- Coordinates: 14°24′41.4″N 3°27′22.5″W﻿ / ﻿14.411500°N 3.456250°W
- Country: Mali
- Region: Mopti Region
- Cercle: Bandiagara Cercle

Government
- • Chef de Village: Nindiou Kassougué

Area
- • Total: 1 km^{2} (0.4 sq mi)

Population (2010)
- • Total: estimated 600−700
- Time zone: UTC+0 (GMT)

= Lougourougoumbou =

Lougourougoumbou (Lúgùrù-gùmmɔ́) is a commune in the Cercle of Bandigara in the Mopti Region of Mali. The population was estimated to be 600 - 700 people in the year 2010. The village is located about 17 km north-east from Bandiagara. The current mayor, or "Chef de Village" of Lougourougoumbou is Nindiou Kassougué, and has been since 1982.

==Overview==
Lougourougoumbo village is situated on a plateau overlooking a river that flows down to Bandiagara. The village is located on the road leading from Sangha to Bandiagara. Onions, tobacco, mangoes, and other crops are grown in the village. Donno So is spoken in the village. The local surname is Nantoumbe.

==Economy==

The main source of income of the villagers in Lougourougoumbou is the selling of specially prepared onions. The onions are mashed up with a morser, and packed together to balls of about 10 cm - 20 cm diameter, and dried in the sun. These clumps of onions are then sold in bazaars in villages and towns nearby, where they can again be exported all throughout Mali. The amount of harvest, and therefore the amount of possible export, is dependent on the weather conditions throughout the season.

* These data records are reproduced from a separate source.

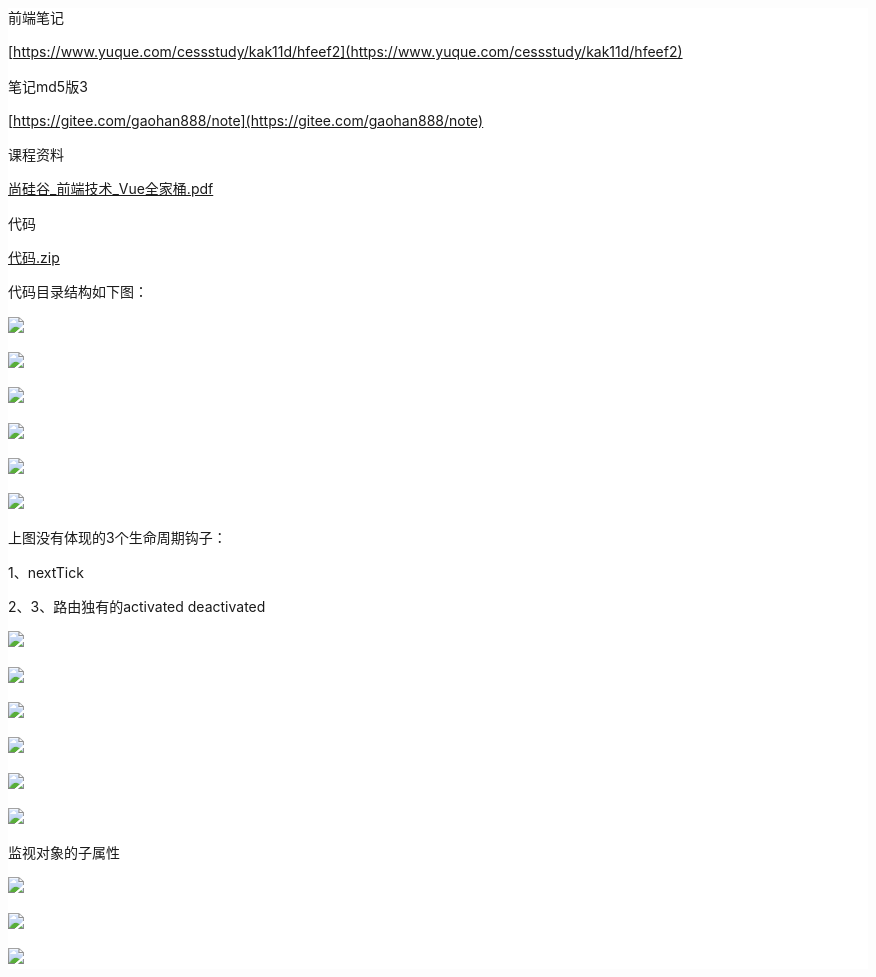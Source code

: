 前端笔记

[https://www.yuque.com/cessstudy/kak11d/hfeef2](https://www.yuque.com/cessstudy/kak11d/hfeef2)

笔记md5版3

[https://gitee.com/gaohan888/note](https://gitee.com/gaohan888/note)

课程资料

[尚硅谷_前端技术_Vue全家桶.pdf](attachments/WEBRESOURCE1ac7b79504e090261f609f651ab3b231尚硅谷_前端技术_Vue全家桶.pdf)

代码

[代码.zip](attachments/WEBRESOURCE742d428b93452d4d507a51ecf6f29441代码.zip)

代码目录结构如下图：

![](https://gitee.com/hxc8/images7/raw/master/img/202407190741998.jpg)

![](https://gitee.com/hxc8/images7/raw/master/img/202407190741017.jpg)

![](https://gitee.com/hxc8/images7/raw/master/img/202407190741192.jpg)

![](https://gitee.com/hxc8/images7/raw/master/img/202407190741498.jpg)

![](https://gitee.com/hxc8/images7/raw/master/img/202407190741586.jpg)

![](https://gitee.com/hxc8/images7/raw/master/img/202407190741778.jpg)

上图没有体现的3个生命周期钩子：

1、nextTick

2、3、路由独有的activated  deactivated  

![](https://gitee.com/hxc8/images7/raw/master/img/202407190741030.jpg)

![](https://gitee.com/hxc8/images7/raw/master/img/202407190741935.jpg)

![](https://gitee.com/hxc8/images7/raw/master/img/202407190741094.jpg)

![](https://gitee.com/hxc8/images7/raw/master/img/202407190741755.jpg)

![](https://gitee.com/hxc8/images7/raw/master/img/202407190741451.jpg)

![](https://gitee.com/hxc8/images7/raw/master/img/202407190741950.jpg)

监视对象的子属性

![](https://gitee.com/hxc8/images7/raw/master/img/202407190741781.jpg)

![](https://gitee.com/hxc8/images7/raw/master/img/202407190741168.jpg)

![](https://gitee.com/hxc8/images7/raw/master/img/202407190741495.jpg)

==History of education since 1995==
In 1995 the Kinderhilfswerk für die Dritte Welt planned and built a school building for the Village. The necessary capital (50.000DM was raised by the Lessing-Gymnasium Köln in various fundraising events between 1994 and 1996 Another building was built in 1997 again financed by further fundraisers of the Lessing-Gymnasium Köln.

In order to pay teachers and supply educational material in the two school buildings, the Lessing-Gymnasium Köln organises a "Mali-Week" every year as well as a yearly Charity contest, which included the band "Bläck Fööss" in the year 2009.